My legs are salsa-sing all over the room. I am working on reorganizing my hoarding closet and make sure I don’t have eight of the same style of clothing. I have now begun to take Mr. Jones with me while shopping and he has become my new inner voice.
“Don’t you have something like that?”
“Do you like it?” That normally means ummm how do I tell you, Hell No!!!
“That one is a yes.” That means it accentuates my assets well!
I pull each piece out, change my seasons in my closet to the basement and reconfigure the setup. In the background is my new favorite singer and song playing, Bebe Rexha.
The words just keep pouring out as I feel in sync to what she says. “There is a war inside my head sometimes I wish that I was dead, broken. ”
“You can’t be fixed just take this. I’m so tired trying to be normal I’m always overthinking, I’m driving myself crazy….”
This song! Plus I try to hit each of her tones so I must sound like a drunk cat on the fence, squealing.
I break in between categories in the closet, to pick up an item off the dressing table and use as a microphone, sometimes I think I am still thirteen, singing around my room; somethings never change.
One of my favorite things is to try and take time out and really listen to the music, not just the beat, but to be in the moment, conscious of the feelings it sparks, the words and their depth, the poetry of the song. Such talent these people possess and when you think it is another expression, of their journal, their day to day thoughts, their desires, their heartache, their sorrow, it such such an expression of art.
In the background I have to laugh the song’s chorus on this next song by another artist is,
” Where is my mind?” I ask that to myself on a regular basis, we should talk over coffee.
I find that so many of them are dealing with the same emotions, we are no different than each other, each of us delving into the inner workings and looking for an answer, an answer in being ourselves.

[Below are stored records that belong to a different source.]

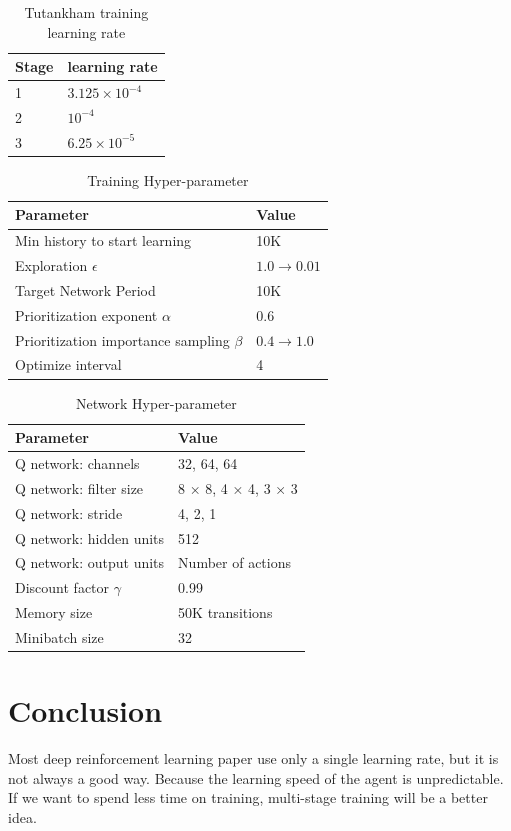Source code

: \documentclass{article}
\begin{document}
\begin{table}[H]
\centering
\begin{tabular}{ll}
\hline
Stage  & learning rate \\
\hline
1 & $3.125 \times 10^{-4} $\\
2 & $10^{-4}$\\
3 & $6.25 \times 10^{-5}$ \\
\hline
\end{tabular}
\caption{Tutankham training learning rate}
\label{tab:plain}
\end{table}


\begin{table}[H]
\centering
\begin{tabular}{ll}
\hline
Parameter  & Value \\
\hline
Min history to start learning & 10K \\
Exploration $\epsilon$   & $1.0 \rightarrow 0.01$ \\
Target Network Period  & 10K \\
Prioritization exponent $\alpha$ & 0.6 \\
Prioritization importance sampling $\beta$    & $0.4 \rightarrow 1.0$ \\
Optimize interval & 4 \\
\hline
\end{tabular}
\caption{Training Hyper-parameter}
\label{tab:plain}
\end{table}

\begin{table}[H]
\centering
\begin{tabular}{ll}
\hline
Parameter  & Value \\
\hline
Q network: channels & 32, 64, 64 \\
Q network: filter size&  8 × 8, 4 × 4, 3 × 3\\
Q network: stride & 4, 2, 1\\
Q network: hidden units & 512\\
Q network: output units & Number of actions\\
Discount factor $\gamma$ & 0.99\\
Memory size & 50K transitions\\
Minibatch size & 32 \\
\hline
\end{tabular}
\caption{Network Hyper-parameter}
\label{tab:plain}
\end{table}

\section{Conclusion}
Most deep reinforcement learning paper use only a single learning rate, but it is not always a good way. Because the learning speed of the agent is unpredictable. If we want to spend less time on training, multi-stage training will be a better idea. 
\end{document}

A few weeks ago I began to write this section of a blog, and never finished as my mind has been so crazy, I found the accuracy of it, to be spot on.
As I lay on my bed pondering on the past month, my eyes closing into darkness of my mind, the fireplace blowing on my skin, I listen to my breathing as my body is calming itself, ready to dive into its slumber. The word congestion is what I will use to describe the feeling for a bit. I think it’s a great word, as similar to a cold I feel as though I am stuffed up, not able to express myself. The emotions, my moments of pure joy and life have been buried under tasks, buried so far under the depths of my mind.
I may have fleeting moments, but feel too tired and lazy to express it and then feel constipated by the tension left in my body from not expressing the happiness or sadness I feel. I know let’s talk colds and shit. Seems like life eh?
Yesterday as my body was past exhaustion and I was aiming my attention on getting to my destination, I finally was able to start calming the nerves down and listening to the idle chat around me but, still limiting the amount as it can be overwhelming. The lights bright as we walk into the dimly lit convention center, the adjustment much like the month, adapting but ready for new growth, new life, a new season, a new expression.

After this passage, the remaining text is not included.